What you will do: Would you print exactly the lines that begin the listing and continue through the line holding "同源策略是浏览器的一个安全功"? No pictures, please.

Content starts

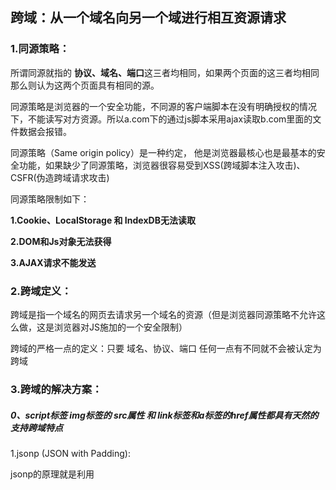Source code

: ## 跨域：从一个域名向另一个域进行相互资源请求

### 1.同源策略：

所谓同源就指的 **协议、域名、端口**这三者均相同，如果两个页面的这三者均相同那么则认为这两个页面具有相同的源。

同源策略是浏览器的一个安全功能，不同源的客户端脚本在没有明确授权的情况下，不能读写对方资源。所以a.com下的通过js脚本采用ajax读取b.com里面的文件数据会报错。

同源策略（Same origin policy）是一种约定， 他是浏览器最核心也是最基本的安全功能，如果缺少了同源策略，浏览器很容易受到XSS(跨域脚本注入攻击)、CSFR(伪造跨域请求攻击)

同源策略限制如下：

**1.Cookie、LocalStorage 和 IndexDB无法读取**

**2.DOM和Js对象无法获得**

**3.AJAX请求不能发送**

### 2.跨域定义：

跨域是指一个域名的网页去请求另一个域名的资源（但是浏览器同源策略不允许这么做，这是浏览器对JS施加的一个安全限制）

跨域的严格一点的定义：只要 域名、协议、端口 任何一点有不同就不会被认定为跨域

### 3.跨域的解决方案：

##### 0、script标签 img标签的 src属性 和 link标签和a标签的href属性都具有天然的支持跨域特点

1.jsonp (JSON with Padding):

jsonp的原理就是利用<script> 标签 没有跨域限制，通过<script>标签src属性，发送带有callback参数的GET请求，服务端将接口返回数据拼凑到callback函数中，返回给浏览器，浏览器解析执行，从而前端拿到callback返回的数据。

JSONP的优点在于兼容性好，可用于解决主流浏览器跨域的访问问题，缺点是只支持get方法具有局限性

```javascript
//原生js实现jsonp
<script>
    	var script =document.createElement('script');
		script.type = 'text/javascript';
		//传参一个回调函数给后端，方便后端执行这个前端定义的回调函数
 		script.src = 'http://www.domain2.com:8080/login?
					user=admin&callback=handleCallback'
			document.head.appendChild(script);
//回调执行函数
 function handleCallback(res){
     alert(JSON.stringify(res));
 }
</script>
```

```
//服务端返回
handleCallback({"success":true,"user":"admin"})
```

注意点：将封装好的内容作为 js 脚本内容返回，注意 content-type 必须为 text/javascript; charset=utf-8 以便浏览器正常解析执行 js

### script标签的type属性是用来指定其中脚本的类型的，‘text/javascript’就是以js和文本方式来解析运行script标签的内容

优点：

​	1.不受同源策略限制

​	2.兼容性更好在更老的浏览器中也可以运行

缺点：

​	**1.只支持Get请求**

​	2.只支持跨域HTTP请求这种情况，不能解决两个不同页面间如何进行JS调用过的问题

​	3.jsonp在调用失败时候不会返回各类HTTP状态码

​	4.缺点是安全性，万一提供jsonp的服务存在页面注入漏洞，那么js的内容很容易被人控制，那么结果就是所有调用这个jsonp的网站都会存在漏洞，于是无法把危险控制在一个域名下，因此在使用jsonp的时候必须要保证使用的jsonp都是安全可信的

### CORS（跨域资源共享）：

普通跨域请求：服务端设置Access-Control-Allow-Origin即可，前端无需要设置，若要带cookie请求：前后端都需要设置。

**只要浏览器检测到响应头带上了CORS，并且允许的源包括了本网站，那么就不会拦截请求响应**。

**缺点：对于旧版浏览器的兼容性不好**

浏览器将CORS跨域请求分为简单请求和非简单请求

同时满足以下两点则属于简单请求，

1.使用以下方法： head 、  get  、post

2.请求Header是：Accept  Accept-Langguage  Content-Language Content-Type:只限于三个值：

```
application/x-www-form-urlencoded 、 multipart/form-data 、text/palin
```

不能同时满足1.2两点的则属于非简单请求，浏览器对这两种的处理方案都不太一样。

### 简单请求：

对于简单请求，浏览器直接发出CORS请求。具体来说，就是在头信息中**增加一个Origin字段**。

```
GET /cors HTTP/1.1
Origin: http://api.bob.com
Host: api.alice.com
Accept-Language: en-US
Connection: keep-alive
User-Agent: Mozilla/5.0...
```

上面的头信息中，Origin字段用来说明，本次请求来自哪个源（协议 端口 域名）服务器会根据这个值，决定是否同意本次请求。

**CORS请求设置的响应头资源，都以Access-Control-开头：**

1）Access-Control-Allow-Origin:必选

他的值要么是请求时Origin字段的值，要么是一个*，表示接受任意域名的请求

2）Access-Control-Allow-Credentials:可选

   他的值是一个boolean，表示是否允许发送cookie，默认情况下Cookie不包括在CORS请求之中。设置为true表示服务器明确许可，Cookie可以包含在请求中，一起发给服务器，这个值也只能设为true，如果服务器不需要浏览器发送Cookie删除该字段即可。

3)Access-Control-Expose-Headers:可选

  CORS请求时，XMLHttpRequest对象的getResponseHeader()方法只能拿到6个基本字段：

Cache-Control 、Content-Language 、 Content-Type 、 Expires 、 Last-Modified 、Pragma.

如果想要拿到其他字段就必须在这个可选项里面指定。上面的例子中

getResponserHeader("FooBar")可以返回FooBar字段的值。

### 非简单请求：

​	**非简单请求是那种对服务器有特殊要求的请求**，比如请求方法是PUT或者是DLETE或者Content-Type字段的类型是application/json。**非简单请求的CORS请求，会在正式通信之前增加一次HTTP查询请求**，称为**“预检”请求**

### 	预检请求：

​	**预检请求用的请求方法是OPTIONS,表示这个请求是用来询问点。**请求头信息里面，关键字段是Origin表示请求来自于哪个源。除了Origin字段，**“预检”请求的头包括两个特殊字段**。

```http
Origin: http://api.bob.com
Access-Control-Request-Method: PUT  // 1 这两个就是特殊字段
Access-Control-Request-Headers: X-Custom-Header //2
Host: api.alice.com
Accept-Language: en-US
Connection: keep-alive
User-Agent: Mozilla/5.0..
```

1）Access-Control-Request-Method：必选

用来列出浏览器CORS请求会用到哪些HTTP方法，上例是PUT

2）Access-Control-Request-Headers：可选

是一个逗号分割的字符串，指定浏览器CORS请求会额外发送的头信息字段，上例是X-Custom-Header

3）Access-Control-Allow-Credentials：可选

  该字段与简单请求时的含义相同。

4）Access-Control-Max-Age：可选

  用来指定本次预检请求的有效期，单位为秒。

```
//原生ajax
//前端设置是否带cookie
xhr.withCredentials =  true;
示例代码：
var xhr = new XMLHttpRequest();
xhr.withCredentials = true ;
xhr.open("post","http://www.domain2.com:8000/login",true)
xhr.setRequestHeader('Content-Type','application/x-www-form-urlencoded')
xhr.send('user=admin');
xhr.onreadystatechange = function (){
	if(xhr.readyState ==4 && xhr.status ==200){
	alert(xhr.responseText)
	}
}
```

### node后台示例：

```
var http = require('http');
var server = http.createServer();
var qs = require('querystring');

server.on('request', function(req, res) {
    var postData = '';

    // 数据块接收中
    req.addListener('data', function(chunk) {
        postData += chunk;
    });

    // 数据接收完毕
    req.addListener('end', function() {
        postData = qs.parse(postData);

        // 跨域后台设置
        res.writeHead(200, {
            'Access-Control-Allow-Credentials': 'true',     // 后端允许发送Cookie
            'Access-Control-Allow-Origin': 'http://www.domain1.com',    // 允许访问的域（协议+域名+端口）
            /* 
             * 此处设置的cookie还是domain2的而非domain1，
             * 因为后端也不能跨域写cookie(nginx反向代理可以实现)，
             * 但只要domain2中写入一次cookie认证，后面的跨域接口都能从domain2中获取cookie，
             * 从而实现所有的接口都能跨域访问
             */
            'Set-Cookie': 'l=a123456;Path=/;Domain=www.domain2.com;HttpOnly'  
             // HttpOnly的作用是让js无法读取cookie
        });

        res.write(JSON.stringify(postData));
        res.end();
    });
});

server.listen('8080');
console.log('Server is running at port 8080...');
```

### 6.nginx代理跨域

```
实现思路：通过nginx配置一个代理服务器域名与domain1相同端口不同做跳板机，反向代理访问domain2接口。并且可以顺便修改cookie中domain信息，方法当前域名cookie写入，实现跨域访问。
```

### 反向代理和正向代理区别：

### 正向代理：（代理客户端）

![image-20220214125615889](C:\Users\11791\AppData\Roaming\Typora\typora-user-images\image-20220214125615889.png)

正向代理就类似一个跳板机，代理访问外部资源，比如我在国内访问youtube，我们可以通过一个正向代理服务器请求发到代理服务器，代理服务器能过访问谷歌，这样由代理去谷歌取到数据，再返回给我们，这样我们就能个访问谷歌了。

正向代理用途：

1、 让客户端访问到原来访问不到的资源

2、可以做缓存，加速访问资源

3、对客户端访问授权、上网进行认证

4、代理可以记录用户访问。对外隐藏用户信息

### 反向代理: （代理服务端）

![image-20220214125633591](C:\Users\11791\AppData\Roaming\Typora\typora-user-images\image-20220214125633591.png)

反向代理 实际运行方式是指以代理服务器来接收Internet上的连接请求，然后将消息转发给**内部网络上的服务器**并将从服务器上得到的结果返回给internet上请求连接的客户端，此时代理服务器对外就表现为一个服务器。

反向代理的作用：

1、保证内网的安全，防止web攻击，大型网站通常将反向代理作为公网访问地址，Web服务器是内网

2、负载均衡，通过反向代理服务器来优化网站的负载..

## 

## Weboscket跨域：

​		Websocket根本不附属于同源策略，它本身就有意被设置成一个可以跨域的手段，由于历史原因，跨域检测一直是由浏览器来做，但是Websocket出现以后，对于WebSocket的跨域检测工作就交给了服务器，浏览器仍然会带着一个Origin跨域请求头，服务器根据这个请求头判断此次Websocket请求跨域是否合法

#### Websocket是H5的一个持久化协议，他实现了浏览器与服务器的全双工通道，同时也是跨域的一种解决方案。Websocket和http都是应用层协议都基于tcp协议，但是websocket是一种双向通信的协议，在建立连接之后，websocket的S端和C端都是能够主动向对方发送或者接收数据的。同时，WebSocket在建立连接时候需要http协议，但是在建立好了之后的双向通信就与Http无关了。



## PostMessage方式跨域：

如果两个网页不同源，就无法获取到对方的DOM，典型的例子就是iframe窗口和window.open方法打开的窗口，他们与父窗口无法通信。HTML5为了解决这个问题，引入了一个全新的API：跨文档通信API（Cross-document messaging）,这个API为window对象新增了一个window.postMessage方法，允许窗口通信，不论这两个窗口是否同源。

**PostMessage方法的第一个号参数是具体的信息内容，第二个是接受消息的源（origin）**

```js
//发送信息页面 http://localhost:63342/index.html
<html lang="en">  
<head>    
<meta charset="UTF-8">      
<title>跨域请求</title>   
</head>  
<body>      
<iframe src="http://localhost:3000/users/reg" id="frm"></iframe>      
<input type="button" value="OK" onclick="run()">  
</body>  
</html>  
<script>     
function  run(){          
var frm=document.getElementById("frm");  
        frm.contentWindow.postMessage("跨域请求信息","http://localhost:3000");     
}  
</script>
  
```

Content ends

Answer to this problem:
Source code

: ## 跨域：从一个域名向另一个域进行相互资源请求

### 1.同源策略：

所谓同源就指的 **协议、域名、端口**这三者均相同，如果两个页面的这三者均相同那么则认为这两个页面具有相同的源。

同源策略是浏览器的一个安全功能，不同源的客户端脚本在没有明确授权的情况下，不能读写对方资源。所以a.com下的通过js脚本采用ajax读取b.com里面的文件数据会报错。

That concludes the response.